===== STUDY MATERIAL =====

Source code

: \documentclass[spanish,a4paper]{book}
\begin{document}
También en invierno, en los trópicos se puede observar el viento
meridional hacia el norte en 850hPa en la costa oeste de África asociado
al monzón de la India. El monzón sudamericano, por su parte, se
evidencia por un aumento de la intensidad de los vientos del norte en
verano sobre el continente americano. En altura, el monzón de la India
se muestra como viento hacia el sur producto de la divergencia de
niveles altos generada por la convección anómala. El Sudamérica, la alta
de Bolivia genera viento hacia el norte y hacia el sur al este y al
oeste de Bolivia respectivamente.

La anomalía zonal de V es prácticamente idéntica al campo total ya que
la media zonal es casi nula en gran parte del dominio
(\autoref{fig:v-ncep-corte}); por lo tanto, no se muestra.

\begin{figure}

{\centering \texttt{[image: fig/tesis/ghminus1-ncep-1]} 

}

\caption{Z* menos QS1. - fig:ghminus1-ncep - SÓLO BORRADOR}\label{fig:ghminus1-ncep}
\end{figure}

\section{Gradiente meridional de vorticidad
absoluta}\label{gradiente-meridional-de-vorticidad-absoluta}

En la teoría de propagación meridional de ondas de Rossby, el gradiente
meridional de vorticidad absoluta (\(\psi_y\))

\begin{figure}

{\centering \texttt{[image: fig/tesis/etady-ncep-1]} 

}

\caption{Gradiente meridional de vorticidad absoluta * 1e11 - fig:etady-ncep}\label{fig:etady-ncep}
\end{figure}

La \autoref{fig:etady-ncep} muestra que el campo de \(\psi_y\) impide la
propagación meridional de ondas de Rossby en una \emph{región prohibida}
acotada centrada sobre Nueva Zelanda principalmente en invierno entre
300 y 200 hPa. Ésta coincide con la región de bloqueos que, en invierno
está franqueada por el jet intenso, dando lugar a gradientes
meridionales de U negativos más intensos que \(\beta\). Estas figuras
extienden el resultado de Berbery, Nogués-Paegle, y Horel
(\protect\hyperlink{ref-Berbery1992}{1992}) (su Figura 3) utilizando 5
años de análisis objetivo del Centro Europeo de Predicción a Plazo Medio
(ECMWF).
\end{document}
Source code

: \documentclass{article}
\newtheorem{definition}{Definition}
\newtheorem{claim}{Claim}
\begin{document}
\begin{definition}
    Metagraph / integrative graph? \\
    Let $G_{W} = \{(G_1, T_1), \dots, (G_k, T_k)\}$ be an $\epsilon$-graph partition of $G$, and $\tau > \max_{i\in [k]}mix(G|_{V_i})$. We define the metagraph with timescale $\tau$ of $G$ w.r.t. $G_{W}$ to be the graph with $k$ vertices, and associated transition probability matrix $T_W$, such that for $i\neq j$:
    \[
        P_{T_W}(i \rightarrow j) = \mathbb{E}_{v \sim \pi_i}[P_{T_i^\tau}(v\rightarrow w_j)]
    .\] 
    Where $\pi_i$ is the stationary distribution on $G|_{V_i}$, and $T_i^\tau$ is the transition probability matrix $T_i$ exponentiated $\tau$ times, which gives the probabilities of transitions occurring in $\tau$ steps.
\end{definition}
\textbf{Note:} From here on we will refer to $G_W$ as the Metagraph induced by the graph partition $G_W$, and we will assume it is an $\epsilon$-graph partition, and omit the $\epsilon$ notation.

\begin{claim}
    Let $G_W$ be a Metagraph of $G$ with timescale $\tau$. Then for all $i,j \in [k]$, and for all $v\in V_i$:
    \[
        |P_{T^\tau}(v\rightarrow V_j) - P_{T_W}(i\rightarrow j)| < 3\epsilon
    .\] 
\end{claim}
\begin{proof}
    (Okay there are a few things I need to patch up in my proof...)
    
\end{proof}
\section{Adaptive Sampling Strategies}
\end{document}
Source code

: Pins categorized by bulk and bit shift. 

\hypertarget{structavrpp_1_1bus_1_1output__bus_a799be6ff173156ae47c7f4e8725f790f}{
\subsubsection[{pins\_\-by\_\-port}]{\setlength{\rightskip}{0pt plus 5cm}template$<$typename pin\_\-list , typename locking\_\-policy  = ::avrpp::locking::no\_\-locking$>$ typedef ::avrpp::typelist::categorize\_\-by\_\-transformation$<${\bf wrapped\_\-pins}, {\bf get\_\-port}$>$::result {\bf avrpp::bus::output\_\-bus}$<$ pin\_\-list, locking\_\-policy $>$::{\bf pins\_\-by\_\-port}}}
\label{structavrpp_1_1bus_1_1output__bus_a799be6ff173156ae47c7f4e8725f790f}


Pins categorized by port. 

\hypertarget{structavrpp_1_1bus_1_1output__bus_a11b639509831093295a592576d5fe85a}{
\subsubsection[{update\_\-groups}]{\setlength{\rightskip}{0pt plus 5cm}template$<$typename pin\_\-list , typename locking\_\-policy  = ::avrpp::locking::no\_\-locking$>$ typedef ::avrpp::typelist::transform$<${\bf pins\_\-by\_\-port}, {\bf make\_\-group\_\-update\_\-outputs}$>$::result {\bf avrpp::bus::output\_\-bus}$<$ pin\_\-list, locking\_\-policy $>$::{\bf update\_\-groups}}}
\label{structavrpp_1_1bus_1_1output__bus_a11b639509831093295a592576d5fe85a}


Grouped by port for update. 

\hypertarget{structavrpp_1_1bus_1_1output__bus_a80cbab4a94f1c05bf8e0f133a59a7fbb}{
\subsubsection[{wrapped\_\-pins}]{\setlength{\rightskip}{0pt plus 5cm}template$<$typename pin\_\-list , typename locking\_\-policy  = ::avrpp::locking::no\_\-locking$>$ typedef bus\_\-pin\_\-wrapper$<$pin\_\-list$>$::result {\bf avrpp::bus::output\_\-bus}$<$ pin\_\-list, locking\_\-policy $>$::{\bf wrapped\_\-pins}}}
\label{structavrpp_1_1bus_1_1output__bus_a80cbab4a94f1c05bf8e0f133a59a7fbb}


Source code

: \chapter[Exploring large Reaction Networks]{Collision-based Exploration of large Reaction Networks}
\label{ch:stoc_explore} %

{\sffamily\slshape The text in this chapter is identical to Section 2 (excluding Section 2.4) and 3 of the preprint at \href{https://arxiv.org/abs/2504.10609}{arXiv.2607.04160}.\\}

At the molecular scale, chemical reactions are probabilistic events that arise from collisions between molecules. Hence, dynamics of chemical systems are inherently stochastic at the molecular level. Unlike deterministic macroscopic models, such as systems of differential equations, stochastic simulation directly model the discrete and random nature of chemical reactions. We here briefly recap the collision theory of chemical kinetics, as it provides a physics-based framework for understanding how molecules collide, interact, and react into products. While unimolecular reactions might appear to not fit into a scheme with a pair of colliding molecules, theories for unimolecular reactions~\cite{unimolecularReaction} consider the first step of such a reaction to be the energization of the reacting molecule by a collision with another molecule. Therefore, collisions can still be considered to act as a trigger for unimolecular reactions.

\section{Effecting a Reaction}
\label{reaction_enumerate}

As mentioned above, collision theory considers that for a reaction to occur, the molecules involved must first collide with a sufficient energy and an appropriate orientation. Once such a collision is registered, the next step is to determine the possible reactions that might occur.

=====

TASK STATEMENT:
Among the lines above, please find those with "autoref" and copy them.

RESPONSE BOX:
(\autoref{fig:v-ncep-corte}); por lo tanto, no se muestra.
La \autoref{fig:etady-ncep} muestra que el campo de \(\psi_y\) impide la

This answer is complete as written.